All of the VM’s above run Ubuntu 22.04. Others may have differing opinions about what OS to run; there’s no singular correct distro choice, as long as you choose one that’s reliable and familiar to you.

Applications

Now for the fun part! Here’s all the stuff that actually lives on my setup. Future parts will go into far more detail about how you can set these things up for yourself. There’s plenty more you can do with your own that I don’t, but hopefully this gives you a taste of the power of homelabbing:

  • Reverse proxies: Caddy and Traefik. I use Caddy to reverse proxy external services, and Traefik to reverse proxy internal services. (Reverse proxying is basically mapping domains to local IP’s and ports— again, more on what this means exactly in a future part.) The reason why I have two is because I can point the wildcard domain *.t.bencuan.me to my internal server (where Traefik is), and point all my public subdomains to the public IP of my Oracle VM (where Caddy is), making it impossible for general users to have any access to internal services.
  • Docker: I use docker-compose and Portainer to manage Docker, which is how I containerize and persist services such that multiple services can be easily run within the same VM.
  • Backup: Duplicati and Syncthing allow duplication of my most important data onto other devices like my laptop and a friend’s server, so it can be restored in case my server blows up.
  • Monitoring: Uptime Kuma provides a nice-looking status page to let users (and myself) know if something isn’t working.
  • Documentation: Focalboard and Outline provide some platforms to host private documentation.
  • Analytics: GoatCounter is a simple service that counts the number of visitors to my various public websites. Self hosting allows me to fully own the data I collect, and ensure that I’m respecting the privacy of users while still gaining helpful insights about what people are looking at.
  • API: I have a custom API written in Go, which allows me to host custom endpoints to serve things to my various websites when needed. I use this extensively throughout my Garden to serve fun one-off utilities like my Spotify ‘currently playing’ viewer, current weather, or number of visitors.
  • Guestbook: I host an instance of Isso to power the comments sections on my Garden and blog pages.
  • Shorturls: Shlink is a self-hosted version of Tinyurl that allows me to create aliases starting in s.bencuan.me- this is pretty helpful for sharing links.
  • Content delivery: Projectsend provides a way for me to host and share files with others. I mainly use this as an internal content delivery network to serve larger files with services that need to request them programmatically.
  • Archival: Paperless allows me to archive scans of physical documents, and ArchiveBox is like a self-hosted Internet Archive that allows me to save webpages locally in case they go down in the future. I also use HomeBox to organize my personal inventory of physical objects.
  • Dashboard: Heimdall provides me with a cool new tab page to hold links to all of the above services and some frequently used external services.

Subdomains

After hosting them, I need a way for users to easily access my external services. I happen to use Cloudflare as a DNS provider, but it really doesn’t matter which one you use.

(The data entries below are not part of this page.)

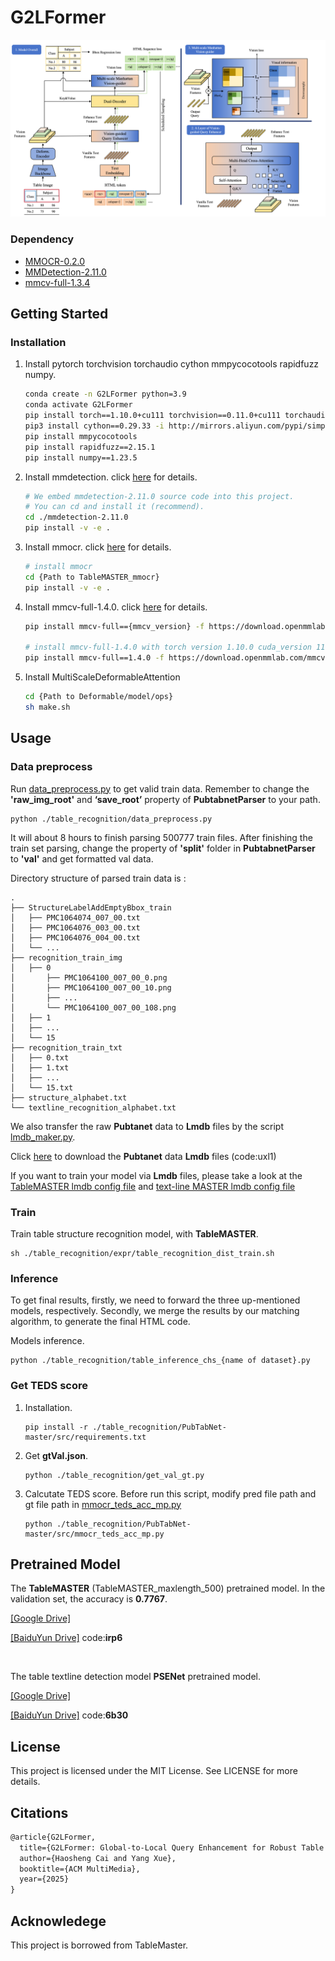   <h1 align="left">G2LFormer</h1>


![G2LFormer∂'s architecture](architecture.png)




### Dependency

* [MMOCR-0.2.0](https://github.com/open-mmlab/mmocr/tree/v0.2.0)
* [MMDetection-2.11.0](https://github.com/open-mmlab/mmdetection/tree/v2.11.0)
* [mmcv-full-1.3.4](https://github.com/open-mmlab/mmcv/tree/v1.3.4)



<!-- GETTING STARTED -->

## Getting Started

### Installation


1. Install pytorch torchvision torchaudio cython mmpycocotools rapidfuzz numpy.
   
   ```sh
   conda create -n G2LFormer python=3.9
   conda activate G2LFormer
   pip install torch==1.10.0+cu111 torchvision==0.11.0+cu111 torchaudio==0.10.0 -f https://download.pytorch.org/whl/torch_stable.html
   pip3 install cython==0.29.33 -i http://mirrors.aliyun.com/pypi/simple/ --trusted-host mirrors.aliyun.com
   pip install mmpycocotools
   pip install rapidfuzz==2.15.1
   pip install numpy==1.23.5
   ```

2. Install mmdetection. click [here](https://github.com/open-mmlab/mmdetection/blob/v2.11.0/docs/get_started.md) for details.
   
   ```sh
   # We embed mmdetection-2.11.0 source code into this project.
   # You can cd and install it (recommend).
   cd ./mmdetection-2.11.0
   pip install -v -e .
   ```
   
3. Install mmocr. click [here](https://github.com/open-mmlab/mmocr/blob/main/docs/install.md) for details.

   ```sh
   # install mmocr
   cd {Path to TableMASTER_mmocr}
   pip install -v -e .
   ```

4. Install mmcv-full-1.4.0. click [here](https://github.com/open-mmlab/mmcv) for details.

   ```sh
   pip install mmcv-full=={mmcv_version} -f https://download.openmmlab.com/mmcv/dist/{cu_version}/{torch_version}/index.html
   
   # install mmcv-full-1.4.0 with torch version 1.10.0 cuda_version 11.1
   pip install mmcv-full==1.4.0 -f https://download.openmmlab.com/mmcv/dist/cu111/torch1.10.0/index.html
   ```
   
5. Install MultiScaleDeformableAttention

   ```sh
   cd {Path to Deformable/model/ops}
   sh make.sh
   ```





<!-- USAGE EXAMPLES -->

## Usage

### Data preprocess

Run [data_preprocess.py](./table_recognition/data_preprocess.py) to get valid train data. Remember to change the **'raw_img_root'** and **‘save_root’** property of **PubtabnetParser** to your path.

```shell
python ./table_recognition/data_preprocess.py
```

It will about 8 hours to finish parsing 500777 train files. After finishing the train set parsing, change the property of **'split'** folder in **PubtabnetParser** to **'val'** and get formatted val data.

Directory structure of parsed train data is :

```shell
.
├── StructureLabelAddEmptyBbox_train
│   ├── PMC1064074_007_00.txt
│   ├── PMC1064076_003_00.txt
│   ├── PMC1064076_004_00.txt
│   └── ...
├── recognition_train_img
│   ├── 0
│       ├── PMC1064100_007_00_0.png
│       ├── PMC1064100_007_00_10.png
│       ├── ...
│       └── PMC1064100_007_00_108.png
│   ├── 1
│   ├── ...
│   └── 15
├── recognition_train_txt
│   ├── 0.txt
│   ├── 1.txt
│   ├── ...
│   └── 15.txt
├── structure_alphabet.txt
└── textline_recognition_alphabet.txt
```

We also transfer the raw **Pubtanet** data to **Lmdb** files by the script [lmdb_maker.py](https://github.com/JiaquanYe/TableMASTER-mmocr/blob/master/table_recognition/lmdb_maker.py). 

Click [here](https://pan.baidu.com/s/1X3P2zFpEBN1T_r22l_9zSA) to download the **Pubtanet** data **Lmdb** files (code:uxl1)

If you want to train your model via **Lmdb** files, please take a look at the [TableMASTER lmdb config file](https://github.com/JiaquanYe/TableMASTER-mmocr/blob/master/configs/textrecog/master/table_master_lmdb_ResnetExtract_Ranger_0930.py) and [text-line MASTER lmdb config file](https://github.com/JiaquanYe/TableMASTER-mmocr/blob/master/configs/textrecog/master/master_lmdb_ResnetExtra_tableRec_dataset_dynamic_mmfp16.py)

### Train

 Train table structure recognition model, with **TableMASTER**.

   ```shell
   sh ./table_recognition/expr/table_recognition_dist_train.sh
   ```

### Inference

To get final results, firstly, we need to forward the three up-mentioned models, respectively. Secondly, we merge the results by our matching algorithm, to generate the final HTML code.

Models inference. 

   ```shell
   python ./table_recognition/table_inference_chs_{name of dataset}.py
   ```

### Get TEDS score

1. Installation.

   ```shell
   pip install -r ./table_recognition/PubTabNet-master/src/requirements.txt
   ```

2. Get **gtVal.json**.

   ```shell
   python ./table_recognition/get_val_gt.py
   ```

3. Calcutate TEDS score. Before run this script, modify pred file path and gt file path in [mmocr_teds_acc_mp.py](./table_recognition/PubTabNet-master/src/mmocr_teds_acc_mp.py)

   ```shell
   python ./table_recognition/PubTabNet-master/src/mmocr_teds_acc_mp.py
   ```



<!-- Pretrain Model -->

## Pretrained Model

The **TableMASTER** (TableMASTER_maxlength_500) pretrained model. In the validation set, the accuracy is **0.7767**.

[[Google Drive]](https://drive.google.com/file/d/1LSuVQJ0J8WFtXhLfcCKyzGqcCYmcwEk6/view?usp=sharing)

[[BaiduYun Drive]](https://pan.baidu.com/s/1G2tBpycZY6c6wzfE3V9khw) code:**irp6**

<br/>

The table textline detection model **PSENet** pretrained model. 

 [[Google Drive]](https://drive.google.com/file/d/13vni9GH6cxr5jTiOdiRu--Q6AZojB2p2/view?usp=sharing)

[[BaiduYun Drive]](https://pan.baidu.com/s/1fPdkS6iTA8CKmjsQ7noKLw) code:**6b30**


<!-- LICENSE -->

## License

This project is licensed under the MIT License. See LICENSE for more details.



<!-- Citations -->

## Citations

```latex
@article{G2LFormer,
  title={G2LFormer: Global-to-Local Query Enhancement for Robust Table Structure Recognition},
  author={Haosheng Cai and Yang Xue},
  booktitle={ACM MultiMedia},
  year={2025}
}

```

## Acknowledege

This project is borrowed from TableMaster.
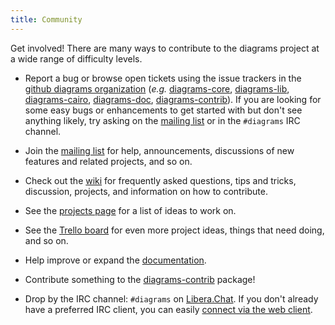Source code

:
 ```yaml
---
title: Community
---
```


Get involved!  There are many ways to contribute to the diagrams
project at a wide range of difficulty levels.

* Report a bug or browse open tickets using the issue trackers in the
  [github diagrams organization](http://github.com/diagrams) (*e.g.*
  [diagrams-core](http://github.com/diagrams/diagrams-core/issues),
  [diagrams-lib](http://github.com/diagrams/diagrams-lib/issues),
  [diagrams-cairo](http://github.com/diagrams/diagrams-cairo/issues),
  [diagrams-doc](http://github.com/diagrams/diagrams-doc/issues),
  [diagrams-contrib](http://github.com/diagrams/diagrams-contrib/issues)). If
  you are looking for some easy bugs or enhancements to get started
  with but don't see anything likely, try asking on the
  [mailing list](http://groups.google.com/group/diagrams-discuss) or
  in the `#diagrams` IRC channel.

* Join the
  [mailing list](http://groups.google.com/group/diagrams-discuss) for
  help, announcements, discussions of new features and related
  projects, and so on.

* Check out the [wiki](http://haskell.org/haskellwiki/Diagrams) for
  frequently asked questions, tips and tricks, discussion, projects,
  and information on how to contribute.

* See the
  [projects page](http://www.haskell.org/haskellwiki/Diagrams/Projects#Potential_projects)
  for a list of ideas to work on.

* See the [Trello board](https://trello.com/b/pL6YdKgz) for even more
  project ideas, things that need doing, and so on.

* Help improve or expand the
  [documentation](http://github.com/diagrams/diagrams-doc).

* Contribute something to the
  [diagrams-contrib](http://github.com/diagrams/diagrams-contrib) package!

* Drop by the IRC channel: `#diagrams` on
  [Libera.Chat](https://libera.chat/).  If you don't already have a
  preferred IRC client, you can easily [connect via the web client](https://web.libera.chat/?channels=#diagrams).
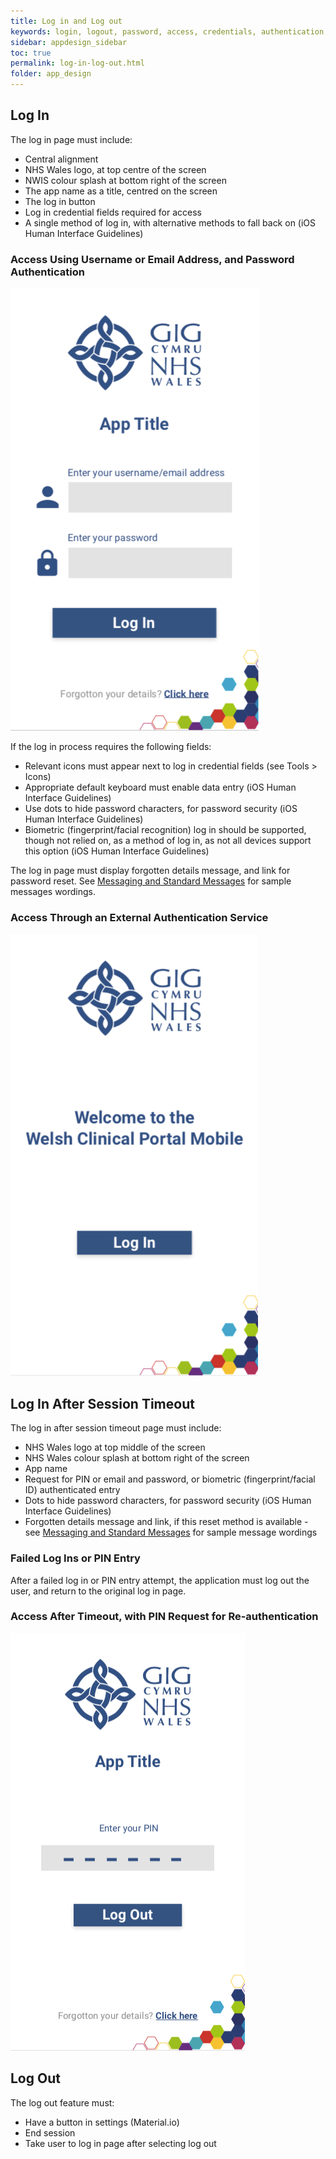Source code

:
 ```yaml
---
title: Log in and Log out
keywords: login, logout, password, access, credentials, authentication, pin, timeout,
sidebar: appdesign_sidebar
toc: true
permalink: log-in-log-out.html
folder: app_design 
---
```


## Log In

The log in page must include:

* Central alignment
* NHS Wales logo, at top centre of the screen
* NWIS colour splash at bottom right of the screen
* The app name as a title, centred on the screen 
* The log in button
* Log in credential fields required for access  
* A single method of log in, with alternative methods to fall back on (iOS Human Interface Guidelines)

### Access Using Username or Email Address, and Password Authentication

<img class="img-responsive img-thumbnail" src="/images/examples/design-standards-access-login-app-name.png" caption="Generic app log in page enabling users to gain access to the app through authentication with their username/email address and password">

If the log in process requires the following fields:  
* Relevant icons must appear next to log in credential fields (see Tools > Icons)
* Appropriate default keyboard must enable data entry (iOS Human Interface Guidelines)
* Use dots to hide password characters, for password security (iOS Human Interface Guidelines)
* Biometric (fingerprint/facial recognition) log in should be supported, though not relied on, as a method of log in, as not all devices support this option (iOS Human Interface Guidelines)

The log in page must display forgotten details message, and link for password reset. See [Messaging and Standard Messages](/messages.html) for sample messages wordings.

### Access Through an External Authentication Service

<img class="img-responsive img-thumbnail" src="/images/examples/design-standards-access-login-forgotten.png">

## Log In After Session Timeout

The log in after session timeout page must include:

* NHS Wales logo at top middle of the screen 
* NHS Wales colour splash  at bottom right of the screen
* App name 
* Request for PIN or email and password, or biometric (fingerprint/facial ID) authenticated entry
* Dots to hide password characters, for password security (iOS Human Interface Guidelines) 
* Forgotten details message and link, if this reset method is available - see [Messaging and Standard Messages](/messages.html) for sample message wordings

### Failed Log Ins or PIN Entry

After a failed log in or PIN entry attempt, the application must log out the user, and return to the original log in page.

### Access After Timeout, with PIN Request for Re-authentication  

<img class="img-responsive img-thumbnail" src="/images/examples/design-standards-access-login-pinexample.png">


## Log Out

The log out feature must:

* Have a button in settings (Material.io)  
* End session  
* Take user to log in page after selecting log out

For all of the domains listed in the “Self Hosted” box, I have an A record mapping the domain name to my ingress server’s public IP address. The Caddy instance hosted there then routes users to the desired resource.

My static sites are mostly built and hosted via GitHub Pages (through custom GitHub Actions workflows). If you’re really into self-hosting everything, you could consider a self-hosted Git and CI/CD solution (like GitLab) for static site hosting.